А в саду продолжали роскошно и буйно расти еще более яркие, еще более алые, еще более наглые цветы мака, цветы зла. Безумец хотел неуловимое зло, рассеянное в мире, собрать и вместить в одном предмете и сразу смять и задушить его. Великодушный борец чувствовал, что сорванный цветок надо положить на собственную грудь – эту несчастную грудь мирового глухаря, живую наковальню, от века принимающую на себя удары тяжкого молота. Но он не понимал, что в этой груди уже и раньше была красная отрава мака, что зло не может быть вынесено куда-нибудь наружу, что самый страшный, самый красный цветок растет в собственной душе человека. Оттого и нельзя вырвать этого цветка, оттого нельзя в мире избыть красного.

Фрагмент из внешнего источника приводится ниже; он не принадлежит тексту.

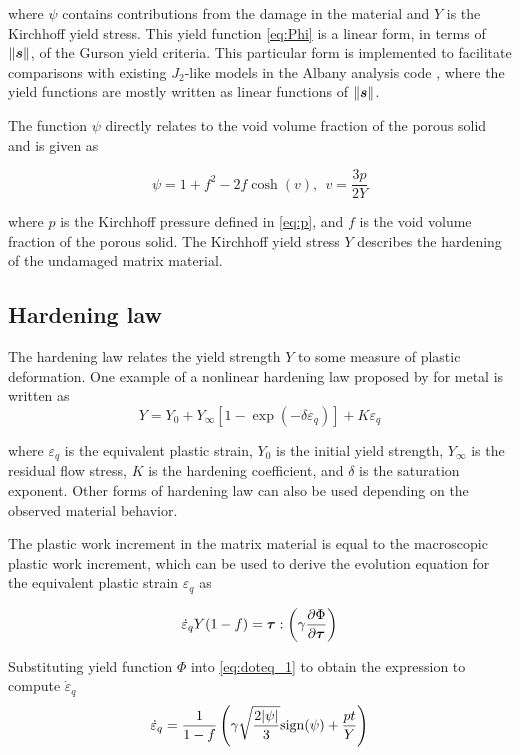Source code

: where $\psi$ contains contributions from the damage in the material
and $Y$ is the Kirchhoff yield stress. This yield function
\eqref{eq:Phi} is a linear form, in terms of $\|{\boldsymbol{s}}\|$, of the Gurson
yield criteria. This particular form is implemented to facilitate
comparisons with existing $J_2$-like models in the Albany analysis
code \cite{Salinger2013}, where the yield functions are mostly written
as linear functions of $\|{\boldsymbol{s}}\|$.

The function $\psi$ directly relates to the void volume fraction of
the porous solid and is given as

\begin{equation}
\psi = 1 + f^2 - 2 f \cosh(v), ~~v=\frac{3p}{2 Y}
\end{equation}

where $p$ is the Kirchhoff pressure defined in \eqref{eq:p}, and $f$
is the void volume fraction of the porous solid. The Kirchhoff yield
stress $Y$ describes the hardening of the undamaged matrix material.

\subsection{Hardening law}
The hardening law relates the yield strength $Y$ to some measure of
plastic deformation. One example of a nonlinear hardening law proposed
by \cite{SimoHughes:98} for metal is written as
\begin{equation}
Y = Y_0 + Y_{\infty}\left[ 1-\exp(-\delta\varepsilon_q)\right] +
K\varepsilon_q
\end{equation}

where $\varepsilon_q$ is the equivalent plastic strain, $Y_0$ is the
initial yield strength, $Y_{\infty}$ is the residual flow stress, $K$
is the hardening coefficient, and $\delta$ is the saturation
exponent. Other forms of hardening law can also be used depending on
the observed material behavior.

The plastic work increment in the matrix material is equal to the
macroscopic plastic work increment, which can be used to derive the
evolution equation for the equivalent plastic strain $\varepsilon_q$
as

\begin{equation}\label{eq:doteq_1}
\dot{\varepsilon}_q Y(1-f) = {\boldsymbol{\tau}} : \left(
\gamma\frac{\partial\Phi}{\partial{\boldsymbol{\tau}}} \right)
\end{equation}

Substituting yield function $\Phi$ into \eqref{eq:doteq_1} to obtain
the expression to compute $\dot{\varepsilon}_q$
\begin{equation}\label{eq:doteq}
  \dot{\varepsilon}_q =\frac{1}{1-f}\left(
  \gamma\sqrt{\frac{2|\psi|}{3}} {\rm sign}(\psi) + \frac{p t}{Y}
  \right)
\end{equation}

Оно сопутствует нам повсюду и разгорается в любом углу жизни. Без красного не мог обойтись и кроткий Семен в «Сигнале»: для того чтобы спасти поезд, мчавшийся навстречу гибели, он должен был кровью своего тела оросить белый платок. И когда уже «стало черно в глазах его и пусто в душе его», выронил он флаг. «Но не упало кровавое знамя на землю; чья-то рука подхватила его и подняла высоко навстречу подходящему поезду. Машинист увидел его, закрыл регулятор и дал контр-пар. Поезд остановился».
Подхватил кровавое знамя тот самый Василий, который хотел погубить поезд и людей. Василий смирился. Это сделал и гордый Агтей, который долго жил один, «точно на высокой башне стоял», и думал, что одно это место его достойно, «хоть одиноко, да высоко». Но не может человек вечно оставаться на одинокой высоте, где ожесточается сердце, – и сошел с нее просветленный Аггей, и стал он слугою нищим, стал для них «и свет, и пища, и друг, и брат».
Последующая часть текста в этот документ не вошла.